# [Aim of the task]
Skip every picture while you write out the records below, from the first line through the one that contains "[Two new public", both ends kept.
········
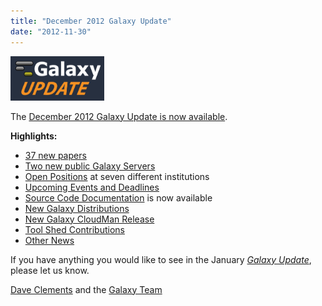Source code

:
 ```yaml
---
title: "December 2012 Galaxy Update"
date: "2012-11-30"
---
```


<div class='right'><a href='/src/galaxy-updates/2012-12/index.md'><img src="/src/images/logos/GalaxyUpdate200.png" alt="December 2012 Galaxy Update" width=150 /></a></div>

The [December 2012 Galaxy Update is now available](/src/galaxy-updates/2012-12/index.md). 

**Highlights:**

* [37 new papers](/src/galaxy-updates/2012-12/index.md#new-papers)
* [Two new public Galaxy Servers](/src/galaxy-updates/2012-12/index.md#new-public-galaxy-servers)
* [Open Positions](/src/galaxy-updates/2012-12/index.md#whos-hiring) at seven different institutions
* [Upcoming Events and Deadlines](/src/galaxy-updates/2012-12/index.md#upcoming-events-and-deadlines)
* [Source Code Documentation](/src/galaxy-updates/2012-12/index.md#source-code-documentation) is now available
* [New Galaxy Distributions](/src/galaxy-updates/2012-12/index.md#new-galaxy-distributions)
* [New Galaxy CloudMan Release](/src/galaxy-updates/2012-12/index.md#new-galaxy-cloudman-release)
* [Tool Shed Contributions](/src/galaxy-updates/2012-12/index.md#toolshed-contributions)
* [Other News](/src/galaxy-updates/2012-12/index.md#other-news)

If you have anything you would like to see in the January *[Galaxy Update](/src/galaxy-updates/index.md)*, please let us know.

[Dave Clements](/src/people/dave-clements/index.md) and the [Galaxy Team](/src/galaxy-team/index.md)
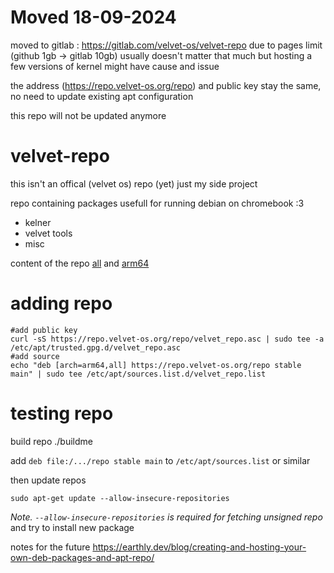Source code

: # Moved 18-09-2024

moved to gitlab : https://gitlab.com/velvet-os/velvet-repo
due to pages limit (github 1gb -> gitlab 10gb) usually doesn't matter that much but hosting a few versions of kernel might have cause and issue

the address (https://repo.velvet-os.org/repo) and public key stay the same, no need to update existing apt configuration

this repo will not be updated anymore

# velvet-repo

this isn't an offical (velvet os) repo (yet) just my side project

repo containing packages usefull for running debian on chromebook :3

- kelner
- velvet tools
- misc

content of the repo [all](https://repo.velvet-os.org/repo/dists/stable/main/binary-all/Packages) and [arm64](https://repo.velvet-os.org/repo/dists/stable/main/binary-arm64/Packages)

# adding repo

```
#add public key
curl -sS https://repo.velvet-os.org/repo/velvet_repo.asc | sudo tee -a /etc/apt/trusted.gpg.d/velvet_repo.asc
#add source
echo "deb [arch=arm64,all] https://repo.velvet-os.org/repo stable main" | sudo tee /etc/apt/sources.list.d/velvet_repo.list
```

# testing repo

build repo ./buildme

add ```deb file:/.../repo stable main``` to ```/etc/apt/sources.list``` or similar

then update repos
```
sudo apt-get update --allow-insecure-repositories
```
_Note. ```--allow-insecure-repositories``` is required for fetching unsigned repo_
and try to install new package

notes for the future https://earthly.dev/blog/creating-and-hosting-your-own-deb-packages-and-apt-repo/

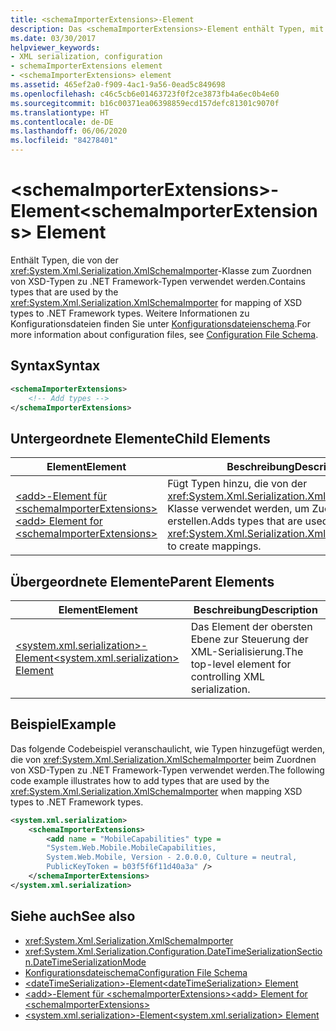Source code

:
 ```yaml
---
title: <schemaImporterExtensions>-Element
description: Das <schemaImporterExtensions>-Element enthält Typen, mit denen XmlSchemaImporter XSD-Typen .NET Framework-Typen zuordnet.
ms.date: 03/30/2017
helpviewer_keywords:
- XML serialization, configuration
- schemaImporterExtensions element
- <schemaImporterExtensions> element
ms.assetid: 465ef2a0-f909-4ac1-9a56-0ead5c849698
ms.openlocfilehash: c46c5cb6e01463723f0f2ce3873fb4a6ec0b4e60
ms.sourcegitcommit: b16c00371ea06398859ecd157defc81301c9070f
ms.translationtype: HT
ms.contentlocale: de-DE
ms.lasthandoff: 06/06/2020
ms.locfileid: "84278401"
---
```

# <a name="schemaimporterextensions-element"></a><span data-ttu-id="87f5b-103">\<schemaImporterExtensions>-Element</span><span class="sxs-lookup"><span data-stu-id="87f5b-103">\<schemaImporterExtensions> Element</span></span>
<span data-ttu-id="87f5b-104">Enthält Typen, die von der <xref:System.Xml.Serialization.XmlSchemaImporter>-Klasse zum Zuordnen von XSD-Typen zu .NET Framework-Typen verwendet werden.</span><span class="sxs-lookup"><span data-stu-id="87f5b-104">Contains types that are used by the <xref:System.Xml.Serialization.XmlSchemaImporter> for mapping of XSD types to .NET Framework types.</span></span> <span data-ttu-id="87f5b-105">Weitere Informationen zu Konfigurationsdateien finden Sie unter [Konfigurationsdateienschema](../../framework/configure-apps/file-schema/index.md).</span><span class="sxs-lookup"><span data-stu-id="87f5b-105">For more information about configuration files, see [Configuration File Schema](../../framework/configure-apps/file-schema/index.md).</span></span>  
  
## <a name="syntax"></a><span data-ttu-id="87f5b-106">Syntax</span><span class="sxs-lookup"><span data-stu-id="87f5b-106">Syntax</span></span>  
  
```xml  
<schemaImporterExtensions>  
    <!-- Add types -->  
</schemaImporterExtensions>  
```  
  
## <a name="child-elements"></a><span data-ttu-id="87f5b-107">Untergeordnete Elemente</span><span class="sxs-lookup"><span data-stu-id="87f5b-107">Child Elements</span></span>  
  
|<span data-ttu-id="87f5b-108">Element</span><span class="sxs-lookup"><span data-stu-id="87f5b-108">Element</span></span>|<span data-ttu-id="87f5b-109">Beschreibung</span><span class="sxs-lookup"><span data-stu-id="87f5b-109">Description</span></span>|  
|-------------|-----------------|  
|[<span data-ttu-id="87f5b-110">\<add>-Element für \<schemaImporterExtensions></span><span class="sxs-lookup"><span data-stu-id="87f5b-110">\<add> Element for \<schemaImporterExtensions></span></span>](add-element-for-schemaimporterextensions.md)|<span data-ttu-id="87f5b-111">Fügt Typen hinzu, die von der <xref:System.Xml.Serialization.XmlSchemaImporter>-Klasse verwendet werden, um Zuordnungen zu erstellen.</span><span class="sxs-lookup"><span data-stu-id="87f5b-111">Adds types that are used by the <xref:System.Xml.Serialization.XmlSchemaImporter> to create mappings.</span></span>|  
  
## <a name="parent-elements"></a><span data-ttu-id="87f5b-112">Übergeordnete Elemente</span><span class="sxs-lookup"><span data-stu-id="87f5b-112">Parent Elements</span></span>  
  
|<span data-ttu-id="87f5b-113">Element</span><span class="sxs-lookup"><span data-stu-id="87f5b-113">Element</span></span>|<span data-ttu-id="87f5b-114">Beschreibung</span><span class="sxs-lookup"><span data-stu-id="87f5b-114">Description</span></span>|  
|-------------|-----------------|  
|[<span data-ttu-id="87f5b-115">\<system.xml.serialization>-Element</span><span class="sxs-lookup"><span data-stu-id="87f5b-115">\<system.xml.serialization> Element</span></span>](system-xml-serialization-element.md)|<span data-ttu-id="87f5b-116">Das Element der obersten Ebene zur Steuerung der XML-Serialisierung.</span><span class="sxs-lookup"><span data-stu-id="87f5b-116">The top-level element for controlling XML serialization.</span></span>|  
  
## <a name="example"></a><span data-ttu-id="87f5b-117">Beispiel</span><span class="sxs-lookup"><span data-stu-id="87f5b-117">Example</span></span>  
 <span data-ttu-id="87f5b-118">Das folgende Codebeispiel veranschaulicht, wie Typen hinzugefügt werden, die von <xref:System.Xml.Serialization.XmlSchemaImporter> beim Zuordnen von XSD-Typen zu .NET Framework-Typen verwendet werden.</span><span class="sxs-lookup"><span data-stu-id="87f5b-118">The following code example illustrates how to add types that are used by the <xref:System.Xml.Serialization.XmlSchemaImporter> when mapping XSD types to .NET Framework types.</span></span>  
  
```xml  
<system.xml.serialization>  
    <schemaImporterExtensions>  
        <add name = "MobileCapabilities" type =
        "System.Web.Mobile.MobileCapabilities,
        System.Web.Mobile, Version - 2.0.0.0, Culture = neutral,
        PublicKeyToken = b03f5f6f11d40a3a" />  
    </schemaImporterExtensions>  
</system.xml.serialization>  
```  
  
## <a name="see-also"></a><span data-ttu-id="87f5b-119">Siehe auch</span><span class="sxs-lookup"><span data-stu-id="87f5b-119">See also</span></span>

- <xref:System.Xml.Serialization.XmlSchemaImporter>
- <xref:System.Xml.Serialization.Configuration.DateTimeSerializationSection.DateTimeSerializationMode>
- [<span data-ttu-id="87f5b-120">Konfigurationsdateischema</span><span class="sxs-lookup"><span data-stu-id="87f5b-120">Configuration File Schema</span></span>](../../framework/configure-apps/file-schema/index.md)
- [<span data-ttu-id="87f5b-121">\<dateTimeSerialization>-Element</span><span class="sxs-lookup"><span data-stu-id="87f5b-121">\<dateTimeSerialization> Element</span></span>](datetimeserialization-element.md)
- [<span data-ttu-id="87f5b-122">\<add>-Element für \<schemaImporterExtensions></span><span class="sxs-lookup"><span data-stu-id="87f5b-122">\<add> Element for \<schemaImporterExtensions></span></span>](add-element-for-schemaimporterextensions.md)
- [<span data-ttu-id="87f5b-123">\<system.xml.serialization>-Element</span><span class="sxs-lookup"><span data-stu-id="87f5b-123">\<system.xml.serialization> Element</span></span>](system-xml-serialization-element.md)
········
# [Response below]
Source code

:
 ```yaml
---
title: "December 2012 Galaxy Update"
date: "2012-11-30"
---
```


<div class='right'><a href='/src/galaxy-updates/2012-12/index.md'><img src="/src/images/logos/GalaxyUpdate200.png" alt="December 2012 Galaxy Update" width=150 /></a></div>

The [December 2012 Galaxy Update is now available](/src/galaxy-updates/2012-12/index.md). 

**Highlights:**

* [37 new papers](/src/galaxy-updates/2012-12/index.md#new-papers)
* [Two new public Galaxy Servers](/src/galaxy-updates/2012-12/index.md#new-public-galaxy-servers)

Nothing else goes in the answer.